BEGIN EXERCISE INPUT

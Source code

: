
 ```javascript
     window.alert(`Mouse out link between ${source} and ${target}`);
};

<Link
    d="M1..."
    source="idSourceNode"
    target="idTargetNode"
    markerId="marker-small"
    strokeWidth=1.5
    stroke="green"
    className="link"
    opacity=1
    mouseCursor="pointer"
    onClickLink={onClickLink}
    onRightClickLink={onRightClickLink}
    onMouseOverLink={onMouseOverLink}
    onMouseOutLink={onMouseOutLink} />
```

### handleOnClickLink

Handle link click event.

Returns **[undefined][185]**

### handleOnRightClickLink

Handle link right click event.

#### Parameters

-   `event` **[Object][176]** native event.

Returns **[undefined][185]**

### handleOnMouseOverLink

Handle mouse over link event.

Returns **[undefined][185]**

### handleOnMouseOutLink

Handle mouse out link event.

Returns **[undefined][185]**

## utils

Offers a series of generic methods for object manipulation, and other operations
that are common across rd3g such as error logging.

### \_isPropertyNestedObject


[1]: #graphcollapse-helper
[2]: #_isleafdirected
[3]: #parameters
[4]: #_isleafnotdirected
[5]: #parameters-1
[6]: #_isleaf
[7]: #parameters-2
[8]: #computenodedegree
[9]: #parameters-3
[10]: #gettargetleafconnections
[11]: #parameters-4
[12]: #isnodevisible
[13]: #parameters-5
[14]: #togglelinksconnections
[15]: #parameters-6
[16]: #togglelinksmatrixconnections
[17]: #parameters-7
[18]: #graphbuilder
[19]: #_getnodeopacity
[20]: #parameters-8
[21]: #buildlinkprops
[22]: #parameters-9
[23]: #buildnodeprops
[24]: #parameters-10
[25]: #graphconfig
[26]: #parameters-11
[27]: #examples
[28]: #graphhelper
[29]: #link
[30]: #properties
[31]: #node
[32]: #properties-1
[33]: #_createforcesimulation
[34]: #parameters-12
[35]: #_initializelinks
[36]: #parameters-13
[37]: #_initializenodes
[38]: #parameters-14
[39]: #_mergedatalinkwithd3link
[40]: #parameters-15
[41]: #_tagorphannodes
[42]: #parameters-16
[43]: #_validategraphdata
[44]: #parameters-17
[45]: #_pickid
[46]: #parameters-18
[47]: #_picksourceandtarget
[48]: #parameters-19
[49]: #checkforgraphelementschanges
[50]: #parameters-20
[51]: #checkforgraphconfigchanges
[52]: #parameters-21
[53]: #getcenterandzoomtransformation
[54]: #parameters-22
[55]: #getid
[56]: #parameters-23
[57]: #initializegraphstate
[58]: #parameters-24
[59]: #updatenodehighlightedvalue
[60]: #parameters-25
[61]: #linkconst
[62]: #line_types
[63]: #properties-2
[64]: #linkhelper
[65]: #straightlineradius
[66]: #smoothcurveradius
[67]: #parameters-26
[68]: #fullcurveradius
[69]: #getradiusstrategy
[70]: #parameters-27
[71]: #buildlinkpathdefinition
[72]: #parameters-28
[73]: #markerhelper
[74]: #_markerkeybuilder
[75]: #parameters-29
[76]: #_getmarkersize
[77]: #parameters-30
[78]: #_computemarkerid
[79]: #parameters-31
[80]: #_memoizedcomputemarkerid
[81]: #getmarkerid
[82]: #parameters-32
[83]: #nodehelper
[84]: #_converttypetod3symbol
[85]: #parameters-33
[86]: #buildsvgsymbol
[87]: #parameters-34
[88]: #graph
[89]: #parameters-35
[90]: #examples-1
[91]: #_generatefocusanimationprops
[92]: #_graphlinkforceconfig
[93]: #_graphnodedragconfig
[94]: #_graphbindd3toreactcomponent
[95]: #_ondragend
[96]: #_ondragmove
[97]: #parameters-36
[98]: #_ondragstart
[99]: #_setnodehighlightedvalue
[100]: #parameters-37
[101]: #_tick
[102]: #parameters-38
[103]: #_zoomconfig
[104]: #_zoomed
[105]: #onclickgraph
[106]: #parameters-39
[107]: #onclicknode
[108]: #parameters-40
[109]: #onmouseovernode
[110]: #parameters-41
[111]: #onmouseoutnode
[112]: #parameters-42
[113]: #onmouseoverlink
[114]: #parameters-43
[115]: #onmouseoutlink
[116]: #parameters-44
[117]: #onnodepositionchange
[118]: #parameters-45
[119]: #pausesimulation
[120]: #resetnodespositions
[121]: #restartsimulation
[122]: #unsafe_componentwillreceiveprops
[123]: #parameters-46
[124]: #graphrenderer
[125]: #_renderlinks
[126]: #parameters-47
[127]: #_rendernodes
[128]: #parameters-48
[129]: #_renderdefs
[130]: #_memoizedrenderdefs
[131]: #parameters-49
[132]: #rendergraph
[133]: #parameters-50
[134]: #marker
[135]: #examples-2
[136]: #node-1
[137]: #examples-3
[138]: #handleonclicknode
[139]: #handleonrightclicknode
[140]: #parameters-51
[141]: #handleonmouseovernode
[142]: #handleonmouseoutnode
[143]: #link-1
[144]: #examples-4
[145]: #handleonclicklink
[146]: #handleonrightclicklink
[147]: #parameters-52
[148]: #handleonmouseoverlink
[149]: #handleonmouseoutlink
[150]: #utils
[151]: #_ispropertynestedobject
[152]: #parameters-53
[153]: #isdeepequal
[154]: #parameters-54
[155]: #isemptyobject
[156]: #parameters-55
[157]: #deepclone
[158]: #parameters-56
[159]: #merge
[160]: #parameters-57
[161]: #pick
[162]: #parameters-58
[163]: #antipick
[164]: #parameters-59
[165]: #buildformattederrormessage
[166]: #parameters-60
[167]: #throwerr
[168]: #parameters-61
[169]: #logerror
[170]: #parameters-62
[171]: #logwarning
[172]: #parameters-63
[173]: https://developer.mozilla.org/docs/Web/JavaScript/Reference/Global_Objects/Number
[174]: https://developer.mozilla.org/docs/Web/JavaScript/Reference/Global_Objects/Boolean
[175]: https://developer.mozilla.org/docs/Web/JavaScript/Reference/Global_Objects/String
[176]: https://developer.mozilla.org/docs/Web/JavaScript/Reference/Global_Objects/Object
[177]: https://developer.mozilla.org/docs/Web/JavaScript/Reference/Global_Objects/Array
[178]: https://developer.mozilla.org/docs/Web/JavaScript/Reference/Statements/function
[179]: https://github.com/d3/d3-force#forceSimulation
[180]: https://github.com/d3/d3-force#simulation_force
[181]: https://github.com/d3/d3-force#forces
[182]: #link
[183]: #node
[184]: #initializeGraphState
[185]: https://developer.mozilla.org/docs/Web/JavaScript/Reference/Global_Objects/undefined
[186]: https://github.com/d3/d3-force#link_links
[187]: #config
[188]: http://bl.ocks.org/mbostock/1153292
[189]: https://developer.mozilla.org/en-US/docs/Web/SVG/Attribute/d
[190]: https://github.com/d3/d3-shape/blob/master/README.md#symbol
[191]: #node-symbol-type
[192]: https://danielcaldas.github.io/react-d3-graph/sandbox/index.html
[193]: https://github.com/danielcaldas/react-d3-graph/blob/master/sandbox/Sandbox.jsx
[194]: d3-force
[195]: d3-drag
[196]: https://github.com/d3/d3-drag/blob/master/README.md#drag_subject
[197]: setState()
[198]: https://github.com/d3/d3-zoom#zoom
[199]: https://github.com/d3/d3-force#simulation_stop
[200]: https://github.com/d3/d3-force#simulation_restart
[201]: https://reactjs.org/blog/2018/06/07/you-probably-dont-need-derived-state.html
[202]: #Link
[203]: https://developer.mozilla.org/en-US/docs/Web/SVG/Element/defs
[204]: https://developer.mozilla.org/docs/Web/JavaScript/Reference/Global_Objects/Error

END EXERCISE INPUT

## [BRIEF]
Everything from the first line of the listing above through the line holding "Handle link click event." must be retyped exactly; nothing else belongs in the reply.

## [EXERCISE OUTPUT]
Source code

:
 ```javascript
     window.alert(`Mouse out link between ${source} and ${target}`);
};

<Link
    d="M1..."
    source="idSourceNode"
    target="idTargetNode"
    markerId="marker-small"
    strokeWidth=1.5
    stroke="green"
    className="link"
    opacity=1
    mouseCursor="pointer"
    onClickLink={onClickLink}
    onRightClickLink={onRightClickLink}
    onMouseOverLink={onMouseOverLink}
    onMouseOutLink={onMouseOutLink} />
```

### handleOnClickLink

Handle link click event.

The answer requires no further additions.